##### Study material

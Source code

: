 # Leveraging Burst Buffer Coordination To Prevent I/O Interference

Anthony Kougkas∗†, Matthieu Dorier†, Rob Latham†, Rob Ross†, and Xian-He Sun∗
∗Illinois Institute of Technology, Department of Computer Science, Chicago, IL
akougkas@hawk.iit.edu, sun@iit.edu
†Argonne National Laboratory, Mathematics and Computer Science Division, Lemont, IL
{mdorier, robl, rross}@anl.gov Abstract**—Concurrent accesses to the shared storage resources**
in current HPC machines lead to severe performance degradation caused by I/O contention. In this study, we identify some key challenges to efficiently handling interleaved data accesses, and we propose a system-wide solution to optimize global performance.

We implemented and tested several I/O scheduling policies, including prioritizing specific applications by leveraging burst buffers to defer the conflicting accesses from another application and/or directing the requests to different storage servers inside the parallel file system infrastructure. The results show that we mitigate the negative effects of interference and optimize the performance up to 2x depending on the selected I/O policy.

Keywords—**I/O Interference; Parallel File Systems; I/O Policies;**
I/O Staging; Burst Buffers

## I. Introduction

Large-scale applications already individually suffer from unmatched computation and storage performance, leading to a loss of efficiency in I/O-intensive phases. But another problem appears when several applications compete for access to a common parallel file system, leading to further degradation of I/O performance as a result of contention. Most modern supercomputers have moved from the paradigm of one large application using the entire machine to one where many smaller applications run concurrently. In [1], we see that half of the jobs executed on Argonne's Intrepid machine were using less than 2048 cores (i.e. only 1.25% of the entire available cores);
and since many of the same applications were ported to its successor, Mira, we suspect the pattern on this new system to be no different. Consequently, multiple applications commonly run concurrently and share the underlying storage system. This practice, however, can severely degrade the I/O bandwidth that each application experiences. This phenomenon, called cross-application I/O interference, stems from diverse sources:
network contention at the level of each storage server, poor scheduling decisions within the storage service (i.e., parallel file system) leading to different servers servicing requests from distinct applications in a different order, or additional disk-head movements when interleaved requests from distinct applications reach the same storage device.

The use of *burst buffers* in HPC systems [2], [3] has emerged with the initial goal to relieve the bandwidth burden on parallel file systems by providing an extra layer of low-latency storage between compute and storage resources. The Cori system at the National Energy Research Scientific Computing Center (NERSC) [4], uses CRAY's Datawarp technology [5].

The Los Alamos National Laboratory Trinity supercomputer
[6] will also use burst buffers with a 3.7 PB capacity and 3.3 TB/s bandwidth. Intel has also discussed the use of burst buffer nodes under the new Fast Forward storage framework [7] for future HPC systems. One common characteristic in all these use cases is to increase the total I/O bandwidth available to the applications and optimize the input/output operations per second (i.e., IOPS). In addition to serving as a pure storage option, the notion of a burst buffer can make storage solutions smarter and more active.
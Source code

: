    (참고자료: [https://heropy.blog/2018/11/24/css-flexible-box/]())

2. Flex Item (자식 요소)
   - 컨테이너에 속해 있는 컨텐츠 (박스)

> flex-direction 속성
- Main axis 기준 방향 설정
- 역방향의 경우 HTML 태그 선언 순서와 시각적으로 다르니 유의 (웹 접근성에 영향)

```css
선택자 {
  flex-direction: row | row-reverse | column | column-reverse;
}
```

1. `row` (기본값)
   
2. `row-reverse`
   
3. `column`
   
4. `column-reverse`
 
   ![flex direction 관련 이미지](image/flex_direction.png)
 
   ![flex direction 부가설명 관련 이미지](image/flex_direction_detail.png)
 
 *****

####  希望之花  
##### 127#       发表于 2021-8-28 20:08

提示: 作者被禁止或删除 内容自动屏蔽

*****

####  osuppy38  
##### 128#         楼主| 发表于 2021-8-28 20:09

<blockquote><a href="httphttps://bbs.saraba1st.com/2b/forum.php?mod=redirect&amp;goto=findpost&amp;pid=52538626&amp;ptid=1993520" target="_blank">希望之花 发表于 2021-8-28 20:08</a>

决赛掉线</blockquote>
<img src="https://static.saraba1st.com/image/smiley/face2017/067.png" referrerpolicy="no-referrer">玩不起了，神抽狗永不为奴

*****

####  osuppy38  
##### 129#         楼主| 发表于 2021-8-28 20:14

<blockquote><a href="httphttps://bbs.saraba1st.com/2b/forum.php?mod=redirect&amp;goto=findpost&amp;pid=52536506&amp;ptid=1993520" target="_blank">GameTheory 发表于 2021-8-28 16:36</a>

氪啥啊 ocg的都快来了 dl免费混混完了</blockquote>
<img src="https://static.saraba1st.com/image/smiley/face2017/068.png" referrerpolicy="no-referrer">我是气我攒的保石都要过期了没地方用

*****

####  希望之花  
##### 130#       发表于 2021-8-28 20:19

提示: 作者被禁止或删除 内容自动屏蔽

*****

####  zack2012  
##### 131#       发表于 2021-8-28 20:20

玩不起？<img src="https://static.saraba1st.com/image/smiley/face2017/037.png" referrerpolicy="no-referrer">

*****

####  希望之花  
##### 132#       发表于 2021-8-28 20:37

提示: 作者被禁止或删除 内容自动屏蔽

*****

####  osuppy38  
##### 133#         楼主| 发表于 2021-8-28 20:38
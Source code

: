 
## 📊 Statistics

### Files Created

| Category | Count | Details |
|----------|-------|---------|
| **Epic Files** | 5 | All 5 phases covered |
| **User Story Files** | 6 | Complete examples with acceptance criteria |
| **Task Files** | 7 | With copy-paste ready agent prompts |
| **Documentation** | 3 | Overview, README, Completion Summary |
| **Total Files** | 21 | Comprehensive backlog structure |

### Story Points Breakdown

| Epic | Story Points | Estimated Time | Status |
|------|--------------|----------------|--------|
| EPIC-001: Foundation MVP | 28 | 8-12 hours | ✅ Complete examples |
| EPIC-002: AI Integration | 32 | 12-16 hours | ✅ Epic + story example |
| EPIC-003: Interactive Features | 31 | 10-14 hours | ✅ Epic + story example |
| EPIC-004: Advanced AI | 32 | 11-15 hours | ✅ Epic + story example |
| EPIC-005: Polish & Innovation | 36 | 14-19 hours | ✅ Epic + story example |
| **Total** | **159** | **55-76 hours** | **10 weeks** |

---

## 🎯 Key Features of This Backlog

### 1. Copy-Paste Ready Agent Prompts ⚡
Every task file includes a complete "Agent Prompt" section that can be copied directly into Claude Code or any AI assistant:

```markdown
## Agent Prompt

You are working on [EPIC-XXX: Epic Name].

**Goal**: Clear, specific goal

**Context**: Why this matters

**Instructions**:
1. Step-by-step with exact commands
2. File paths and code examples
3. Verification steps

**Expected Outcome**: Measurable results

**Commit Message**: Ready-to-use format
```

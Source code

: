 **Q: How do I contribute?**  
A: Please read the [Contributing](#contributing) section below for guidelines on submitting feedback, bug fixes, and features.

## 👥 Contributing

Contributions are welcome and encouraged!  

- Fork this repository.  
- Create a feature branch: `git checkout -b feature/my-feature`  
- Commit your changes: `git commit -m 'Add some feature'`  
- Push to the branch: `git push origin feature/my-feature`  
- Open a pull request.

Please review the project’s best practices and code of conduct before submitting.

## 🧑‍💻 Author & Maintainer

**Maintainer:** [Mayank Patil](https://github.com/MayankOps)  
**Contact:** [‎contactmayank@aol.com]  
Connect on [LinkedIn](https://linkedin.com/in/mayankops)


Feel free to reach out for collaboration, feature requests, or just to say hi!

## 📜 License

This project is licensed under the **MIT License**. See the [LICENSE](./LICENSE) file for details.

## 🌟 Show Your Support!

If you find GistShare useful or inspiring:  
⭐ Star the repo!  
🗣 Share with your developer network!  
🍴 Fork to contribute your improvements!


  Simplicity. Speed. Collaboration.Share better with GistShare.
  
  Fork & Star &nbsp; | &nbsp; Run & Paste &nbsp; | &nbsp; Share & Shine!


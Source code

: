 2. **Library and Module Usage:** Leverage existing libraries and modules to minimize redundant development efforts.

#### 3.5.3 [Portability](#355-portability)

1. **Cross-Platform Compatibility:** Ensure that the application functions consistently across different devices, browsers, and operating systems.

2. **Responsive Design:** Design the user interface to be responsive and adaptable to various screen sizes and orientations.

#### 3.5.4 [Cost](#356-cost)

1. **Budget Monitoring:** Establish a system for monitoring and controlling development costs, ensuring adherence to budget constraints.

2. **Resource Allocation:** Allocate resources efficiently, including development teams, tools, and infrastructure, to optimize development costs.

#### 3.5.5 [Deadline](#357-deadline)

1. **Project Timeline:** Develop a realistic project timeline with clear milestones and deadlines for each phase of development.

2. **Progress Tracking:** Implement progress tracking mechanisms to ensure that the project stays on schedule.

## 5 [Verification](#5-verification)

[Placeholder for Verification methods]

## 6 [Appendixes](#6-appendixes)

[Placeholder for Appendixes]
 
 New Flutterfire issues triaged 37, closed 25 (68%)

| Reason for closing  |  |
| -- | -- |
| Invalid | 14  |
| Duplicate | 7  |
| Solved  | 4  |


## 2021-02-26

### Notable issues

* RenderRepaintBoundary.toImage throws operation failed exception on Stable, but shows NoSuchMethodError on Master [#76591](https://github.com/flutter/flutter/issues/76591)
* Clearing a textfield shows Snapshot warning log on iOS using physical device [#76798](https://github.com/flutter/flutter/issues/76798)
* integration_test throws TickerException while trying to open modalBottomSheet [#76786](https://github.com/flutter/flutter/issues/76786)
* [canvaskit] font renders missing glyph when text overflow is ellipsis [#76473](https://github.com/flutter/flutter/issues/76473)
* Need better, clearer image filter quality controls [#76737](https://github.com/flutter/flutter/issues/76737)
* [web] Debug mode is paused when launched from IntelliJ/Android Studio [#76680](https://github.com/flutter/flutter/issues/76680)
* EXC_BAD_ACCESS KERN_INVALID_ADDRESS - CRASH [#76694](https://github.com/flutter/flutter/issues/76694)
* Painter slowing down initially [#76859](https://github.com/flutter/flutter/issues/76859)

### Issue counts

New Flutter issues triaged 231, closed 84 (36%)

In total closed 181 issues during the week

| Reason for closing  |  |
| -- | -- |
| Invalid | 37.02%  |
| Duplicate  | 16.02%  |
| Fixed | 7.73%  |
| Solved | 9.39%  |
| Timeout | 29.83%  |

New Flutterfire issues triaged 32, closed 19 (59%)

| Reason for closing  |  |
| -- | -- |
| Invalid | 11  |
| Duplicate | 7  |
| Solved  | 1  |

##########

Directions
What you give back should be exactly the lines of the data above from the line with "### Notable issues" through the line with "Need better, clearer", both of those included, and nothing more.

Answer space
### Notable issues

* RenderRepaintBoundary.toImage throws operation failed exception on Stable, but shows NoSuchMethodError on Master [#76591](https://github.com/flutter/flutter/issues/76591)
* Clearing a textfield shows Snapshot warning log on iOS using physical device [#76798](https://github.com/flutter/flutter/issues/76798)
* integration_test throws TickerException while trying to open modalBottomSheet [#76786](https://github.com/flutter/flutter/issues/76786)
* [canvaskit] font renders missing glyph when text overflow is ellipsis [#76473](https://github.com/flutter/flutter/issues/76473)
* Need better, clearer image filter quality controls [#76737](https://github.com/flutter/flutter/issues/76737)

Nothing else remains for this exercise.